During the last couple of weeks, every time I sit at my computer to write a new blog post, my fingers hover over the keys, hesitant. Suddenly, I am a deer in headlights; I’ve been cornered. My hands won’t type. My mind races over possible topics: food? Weather? Something about school? I seem to be willing to write about anything, really, that will help me avoid articulating the hardships of being here.
In truth, living in Nablus right now is not easy for me. I actively daydream about going home on a daily basis. I imagine moving back into my old apartment, getting a job at a neighborhood school where I know the language, and living in the same city with close friends and family. I think about good coffee and nights out and wearing whatever I want, and navigating life with the relative ease of a White woman in the United States.
I also think about what a privilege it is that if I made the choice, I could go back to that life. Unlike the Palestinians here, I have the freedom to move. I can pass through checkpoints (usually) unscathed. When Israelis point their guns at people, they are never aiming at me. I don’t have to worry about getting arrested for my political views. I can go where I want, when I want, without asking for special permission and getting denied. I am not the target of violence.

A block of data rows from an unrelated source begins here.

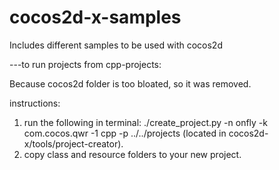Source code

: cocos2d-x-samples
=================

Includes different samples to be used with cocos2d


---to run projects from cpp-projects:

Because cocos2d folder is too bloated, so it was removed.

instructions:
1. run the following in terminal:
 ./create_project.py -n onfly -k com.cocos.qwr -1 cpp -p ../../projects
(located in cocos2d-x/tools/project-creator).
2. copy class and resource folders to your new project.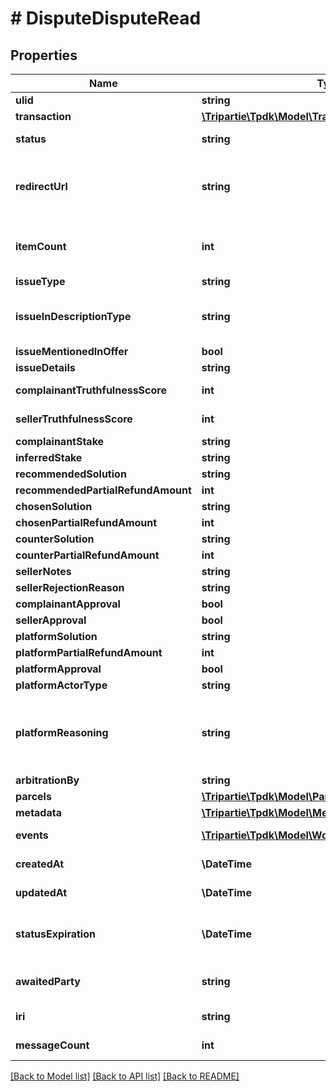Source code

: # # DisputeDisputeRead

## Properties

Name | Type | Description | Notes
------------ | ------------- | ------------- | -------------
**ulid** | **string** |  |
**transaction** | [**\Tripartie\Tpdk\Model\TransactionDisputeRead**](TransactionDisputeRead.md) |  | [optional]
**status** | **string** |  | [default to 'CREATED']
**redirectUrl** | **string** | Fill-in that field IF you intend to redirect your customer instead of using a WebView. | [optional]
**itemCount** | **int** | The dispute may concern only PART of the package. Specify it there. | [optional]
**issueType** | **string** |  | [optional]
**issueInDescriptionType** | **string** | To be set only in conjunction of issueType &#x3D; NOT_AS_DESCRIBED. | [optional]
**issueMentionedInOffer** | **bool** |  | [optional]
**issueDetails** | **string** |  | [optional]
**complainantTruthfulnessScore** | **int** |  | [default to 100]
**sellerTruthfulnessScore** | **int** |  | [default to 100]
**complainantStake** | **string** |  | [optional]
**inferredStake** | **string** |  | [optional]
**recommendedSolution** | **string** |  | [optional]
**recommendedPartialRefundAmount** | **int** |  | [optional]
**chosenSolution** | **string** |  | [optional]
**chosenPartialRefundAmount** | **int** |  | [optional]
**counterSolution** | **string** |  | [optional]
**counterPartialRefundAmount** | **int** |  | [optional]
**sellerNotes** | **string** |  | [optional]
**sellerRejectionReason** | **string** |  | [optional]
**complainantApproval** | **bool** |  | [optional]
**sellerApproval** | **bool** |  | [optional]
**platformSolution** | **string** |  | [optional]
**platformPartialRefundAmount** | **int** |  | [optional]
**platformApproval** | **bool** |  | [optional]
**platformActorType** | **string** |  | [optional]
**platformReasoning** | **string** | Explicit additional information about the platform decision. Could be written by AI, Ruling or Customer Care. | [optional]
**arbitrationBy** | **string** |  | [optional]
**parcels** | [**\Tripartie\Tpdk\Model\ParcelDisputeRead[]**](ParcelDisputeRead.md) |  |
**metadata** | [**\Tripartie\Tpdk\Model\MetadataDisputeRead[]**](MetadataDisputeRead.md) |  |
**events** | [**\Tripartie\Tpdk\Model\WorkflowEventDisputeRead[]**](WorkflowEventDisputeRead.md) |  | [optional] [readonly]
**createdAt** | **\DateTime** |  | [optional] [readonly]
**updatedAt** | **\DateTime** |  | [optional] [readonly]
**statusExpiration** | **\DateTime** | Yield if eligible the date-time at which the dispute state expire. | [optional] [readonly]
**awaitedParty** | **string** | Determine who is awaited (actor) for the next transition | [optional] [readonly]
**iri** | **string** |  | [optional] [readonly]
**messageCount** | **int** |  | [optional] [readonly]

[[Back to Model list]](../../README.md#models) [[Back to API list]](../../README.md#endpoints) [[Back to README]](../../README.md)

Last night, cagey, I grabbed my headphones and went for a walk. I didn’t care where I was going, as long as I was moving. Wrapped in a scarf and tentative about the dark, I carefully made my way south, up the hill by my apartment. Nablus is a city comprised of switchbacks, with the old city at the base and mountain parks, residential neighborhoods, and Israeli military watchtowers at the top on either side.
Up and up I went, bracing myself as each car passed me for the usual shouts, whistles, and honks I get as a foreign woman. (To be fair, the honking of car horns here is extremely commonplace. They communicate everything from greetings to warnings.) It was my first time out after sunset and my first time walking alone. My heartbeat felt good. The wind cooled my face, and the temperature changed as I got higher. Cars were barely honking.
I wanted to keep going, but just as I was about to round another switchback, I caught sight of a wild dog. I made a quick decision and retreated back down the mountain, back down to my apartment, back down to face the choice I made to come and teach art at a private school in Palestine.